Your goal –
Set down exactly the lines below between the line holding "- **Pacientes:** Acesso" and the line holding "médicos | Alta |", inclusive; no other line belongs in the answer.

Input for this task –
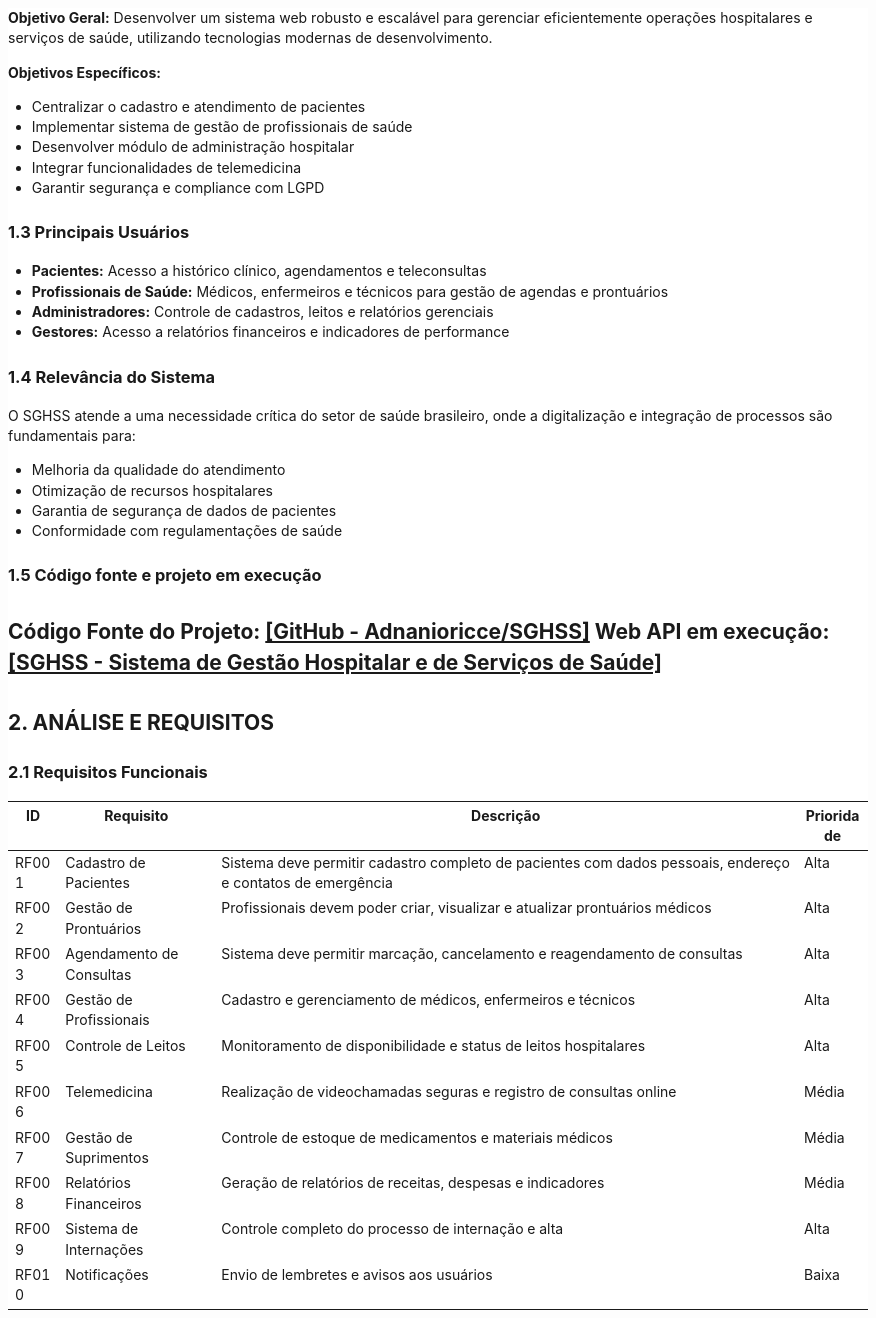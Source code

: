 **Objetivo Geral:**
Desenvolver um sistema web robusto e escalável para gerenciar eficientemente operações hospitalares e serviços de saúde, utilizando tecnologias modernas de desenvolvimento.

**Objetivos Específicos:**
- Centralizar o cadastro e atendimento de pacientes
- Implementar sistema de gestão de profissionais de saúde
- Desenvolver módulo de administração hospitalar
- Integrar funcionalidades de telemedicina
- Garantir segurança e compliance com LGPD

### 1.3 Principais Usuários

- **Pacientes:** Acesso a histórico clínico, agendamentos e teleconsultas
- **Profissionais de Saúde:** Médicos, enfermeiros e técnicos para gestão de agendas e prontuários
- **Administradores:** Controle de cadastros, leitos e relatórios gerenciais
- **Gestores:** Acesso a relatórios financeiros e indicadores de performance

### 1.4 Relevância do Sistema

O SGHSS atende a uma necessidade crítica do setor de saúde brasileiro, onde a digitalização e integração de processos são fundamentais para:
- Melhoria da qualidade do atendimento
- Otimização de recursos hospitalares
- Garantia de segurança de dados de pacientes
- Conformidade com regulamentações de saúde

### 1.5 Código fonte e projeto em execução
Código Fonte do Projeto: [\[GitHub - Adnanioricce/SGHSS\]](https://github.com/adnanioricce/)
Web API em execução: [\[SGHSS - Sistema de Gestão Hospitalar e de Serviços de Saúde\]](https://sghss.adnangonzaga.com/)
---

## 2. ANÁLISE E REQUISITOS

### 2.1 Requisitos Funcionais

| ID | Requisito | Descrição | Prioridade |
|----|-----------|-----------|------------|
| RF001 | Cadastro de Pacientes | Sistema deve permitir cadastro completo de pacientes com dados pessoais, endereço e contatos de emergência | Alta |
| RF002 | Gestão de Prontuários | Profissionais devem poder criar, visualizar e atualizar prontuários médicos | Alta |
| RF003 | Agendamento de Consultas | Sistema deve permitir marcação, cancelamento e reagendamento de consultas | Alta |
| RF004 | Gestão de Profissionais | Cadastro e gerenciamento de médicos, enfermeiros e técnicos | Alta |
| RF005 | Controle de Leitos | Monitoramento de disponibilidade e status de leitos hospitalares | Alta |
| RF006 | Telemedicina | Realização de videochamadas seguras e registro de consultas online | Média |
| RF007 | Gestão de Suprimentos | Controle de estoque de medicamentos e materiais médicos | Média |
| RF008 | Relatórios Financeiros | Geração de relatórios de receitas, despesas e indicadores | Média |
| RF009 | Sistema de Internações | Controle completo do processo de internação e alta | Alta |
| RF010 | Notificações | Envio de lembretes e avisos aos usuários | Baixa |
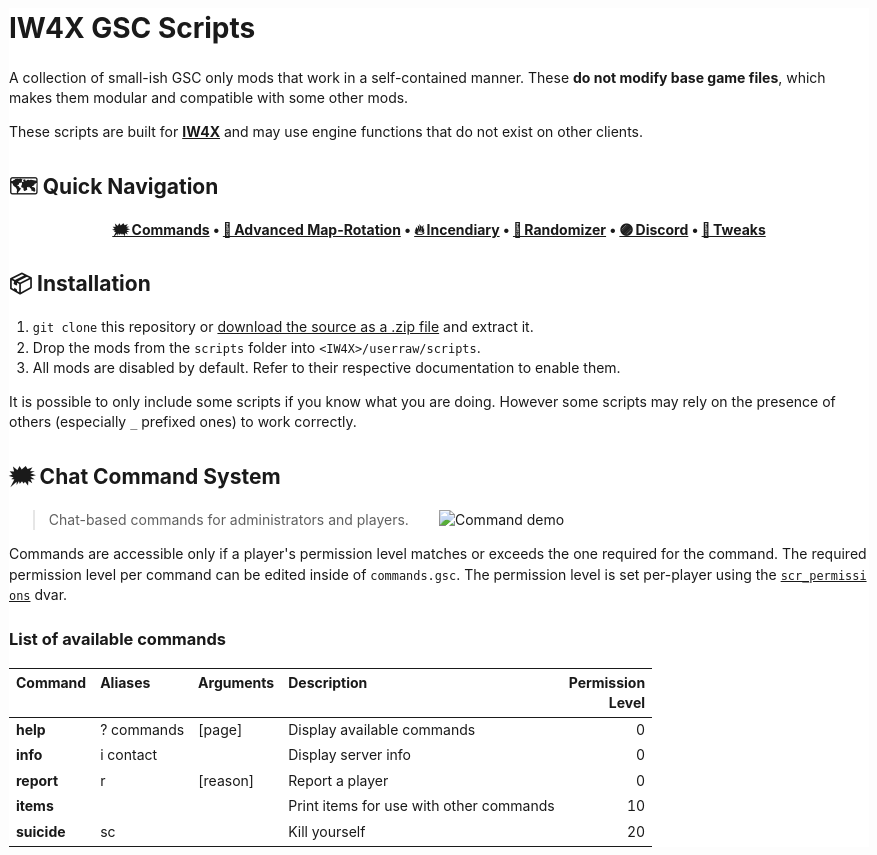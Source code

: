 # IW4X GSC Scripts
A collection of small-ish GSC only mods that work in a self-contained manner.
These **do not modify base game files**, which makes them modular and compatible with some other mods.

These scripts are built for **[IW4X](https://github.com/XLabsProject/iw4x-client)** and may use engine functions that do not
exist on other clients.

## 🗺️ Quick Navigation
<p align="center">
	<b>
		<a href="#%EF%B8%8F-chat-command-system">🗯️&#8239;Commands</a>
		•
		<a href="#-advanced-map-rotation">🔄&#8239;Advanced Map-Rotation</a>
		•
		<a href="#-incendiary-grenade">🔥&#8239;Incendiary</a>
		•
		<a href="#-randomizer-mode">🎲&#8239;Randomizer</a>
		•
		<a href="#-discord-integration">🟣&#8239;Discord</a>
		•
		<a href="#-other-tweaks">🧰&#8239;Tweaks</a>
	</b>
</p>

## 📦 Installation
1. `git clone` this repository or [download the source as a .zip file](https://github.com/Muhlex/iw4x-gsc/archive/refs/heads/main.zip)
and extract it.<br>
2. Drop the mods from the `scripts` folder into `<IW4X>/userraw/scripts`.
3. All mods are disabled by default. Refer to their respective documentation to enable them.

It is possible to only include some scripts if you know what you are doing.
However some scripts may rely on the presence of others (especially `_` prefixed ones) to work correctly.

## 🗯️ Chat Command System

<img align="right" width="50%" src="https://user-images.githubusercontent.com/21311428/167745720-2d0f947a-a9c4-4de3-8e79-bfc686055e31.png" alt="Command demo">

> Chat-based commands for administrators and players.

Commands are accessible only if a player's permission level matches or exceeds the one required for the command.
The required permission level per command can be edited inside of `commands.gsc`.
The permission level is set per-player using the [`scr_permissions`](#scr_permissions) dvar.
<br clear="both">

### List of available commands
| **Command**     | Aliases     | Arguments                         | Description                              | Permission<br>Level |
|:----------------|:------------|:----------------------------------|:-----------------------------------------|--------------------:|
| **help**        | ? commands  | [page]                            | Display available commands               | 0                   |
| **info**        | i contact   |                                   | Display server info                      | 0                   |
| **report**      | r           | <name> [reason]                   | Report a player                          | 0                   |
| **<a name="items">items</a>**||                                   | Print items for use with other commands  | 10                  |
| **suicide**     | sc          |                                   | Kill yourself                            | 20                  |
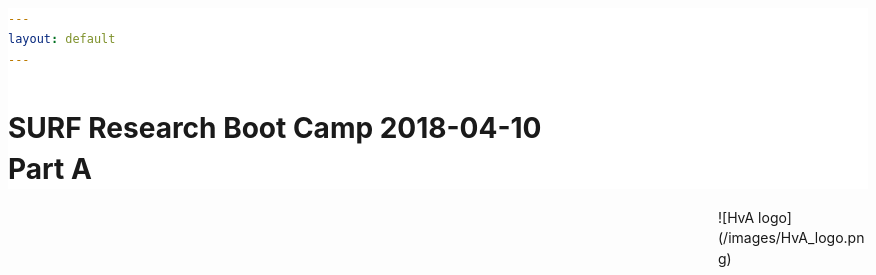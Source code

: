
 ```yaml
---
layout: default
---
```


# SURF Research Boot Camp 2018-04-10 <br/> Part A


<div style="float:right;max-width:150px;" markdown="1">

<div style="max-width:150px;" markdown="1">
![HvA logo](/images/HvA_logo.png)
</div>
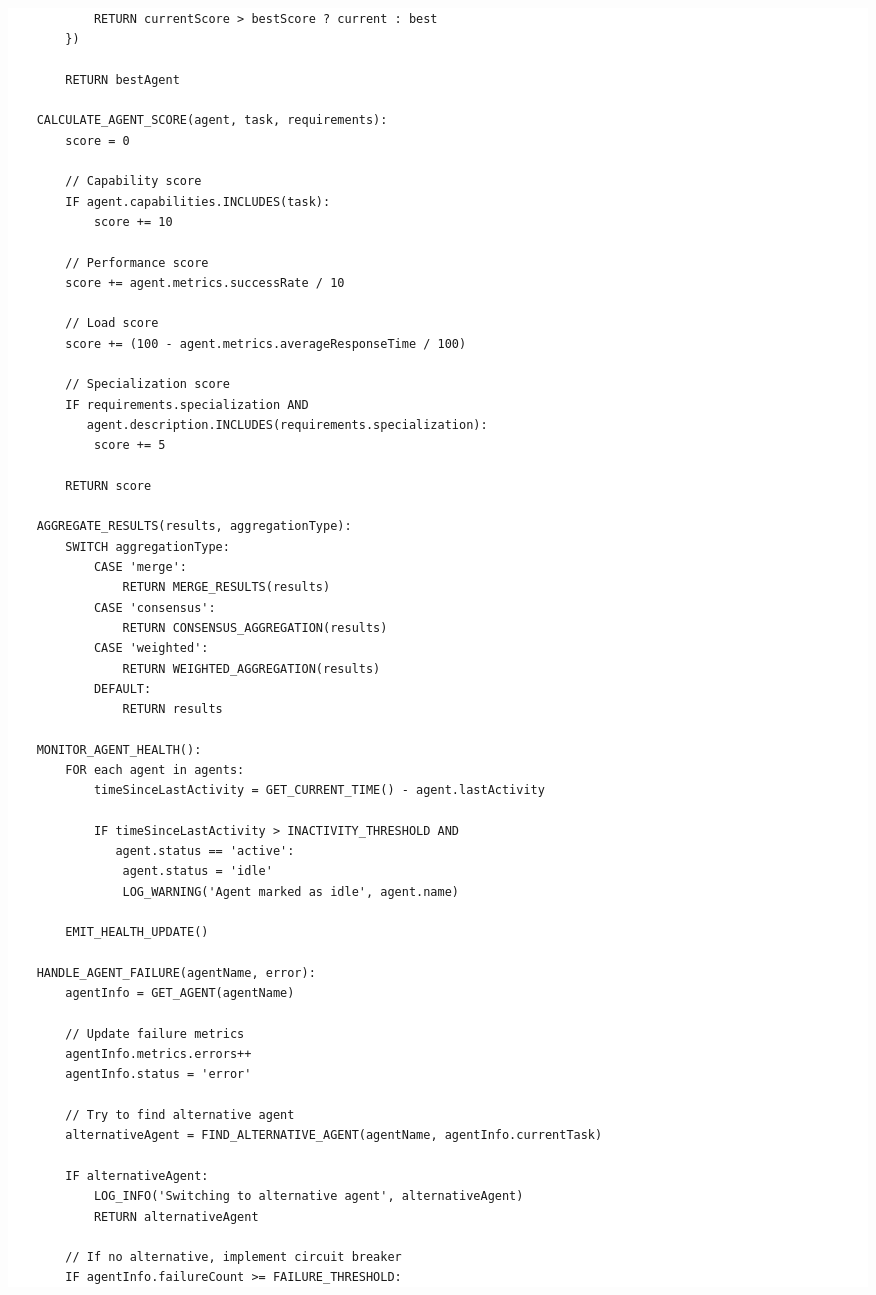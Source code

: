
 ```pseudocode
            RETURN currentScore > bestScore ? current : best
        })
        
        RETURN bestAgent

    CALCULATE_AGENT_SCORE(agent, task, requirements):
        score = 0
        
        // Capability score
        IF agent.capabilities.INCLUDES(task):
            score += 10
        
        // Performance score
        score += agent.metrics.successRate / 10
        
        // Load score
        score += (100 - agent.metrics.averageResponseTime / 100)
        
        // Specialization score
        IF requirements.specialization AND 
           agent.description.INCLUDES(requirements.specialization):
            score += 5
        
        RETURN score

    AGGREGATE_RESULTS(results, aggregationType):
        SWITCH aggregationType:
            CASE 'merge':
                RETURN MERGE_RESULTS(results)
            CASE 'consensus':
                RETURN CONSENSUS_AGGREGATION(results)
            CASE 'weighted':
                RETURN WEIGHTED_AGGREGATION(results)
            DEFAULT:
                RETURN results

    MONITOR_AGENT_HEALTH():
        FOR each agent in agents:
            timeSinceLastActivity = GET_CURRENT_TIME() - agent.lastActivity
            
            IF timeSinceLastActivity > INACTIVITY_THRESHOLD AND 
               agent.status == 'active':
                agent.status = 'idle'
                LOG_WARNING('Agent marked as idle', agent.name)
        
        EMIT_HEALTH_UPDATE()

    HANDLE_AGENT_FAILURE(agentName, error):
        agentInfo = GET_AGENT(agentName)
        
        // Update failure metrics
        agentInfo.metrics.errors++
        agentInfo.status = 'error'
        
        // Try to find alternative agent
        alternativeAgent = FIND_ALTERNATIVE_AGENT(agentName, agentInfo.currentTask)
        
        IF alternativeAgent:
            LOG_INFO('Switching to alternative agent', alternativeAgent)
            RETURN alternativeAgent
        
        // If no alternative, implement circuit breaker
        IF agentInfo.failureCount >= FAILURE_THRESHOLD:
```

Problem solution –
- **Pacientes:** Acesso a histórico clínico, agendamentos e teleconsultas
- **Profissionais de Saúde:** Médicos, enfermeiros e técnicos para gestão de agendas e prontuários
- **Administradores:** Controle de cadastros, leitos e relatórios gerenciais
- **Gestores:** Acesso a relatórios financeiros e indicadores de performance

### 1.4 Relevância do Sistema

O SGHSS atende a uma necessidade crítica do setor de saúde brasileiro, onde a digitalização e integração de processos são fundamentais para:
- Melhoria da qualidade do atendimento
- Otimização de recursos hospitalares
- Garantia de segurança de dados de pacientes
- Conformidade com regulamentações de saúde

### 1.5 Código fonte e projeto em execução
Código Fonte do Projeto: [\[GitHub - Adnanioricce/SGHSS\]](https://github.com/adnanioricce/)
Web API em execução: [\[SGHSS - Sistema de Gestão Hospitalar e de Serviços de Saúde\]](https://sghss.adnangonzaga.com/)
---

## 2. ANÁLISE E REQUISITOS

### 2.1 Requisitos Funcionais

| ID | Requisito | Descrição | Prioridade |
|----|-----------|-----------|------------|
| RF001 | Cadastro de Pacientes | Sistema deve permitir cadastro completo de pacientes com dados pessoais, endereço e contatos de emergência | Alta |
| RF002 | Gestão de Prontuários | Profissionais devem poder criar, visualizar e atualizar prontuários médicos | Alta |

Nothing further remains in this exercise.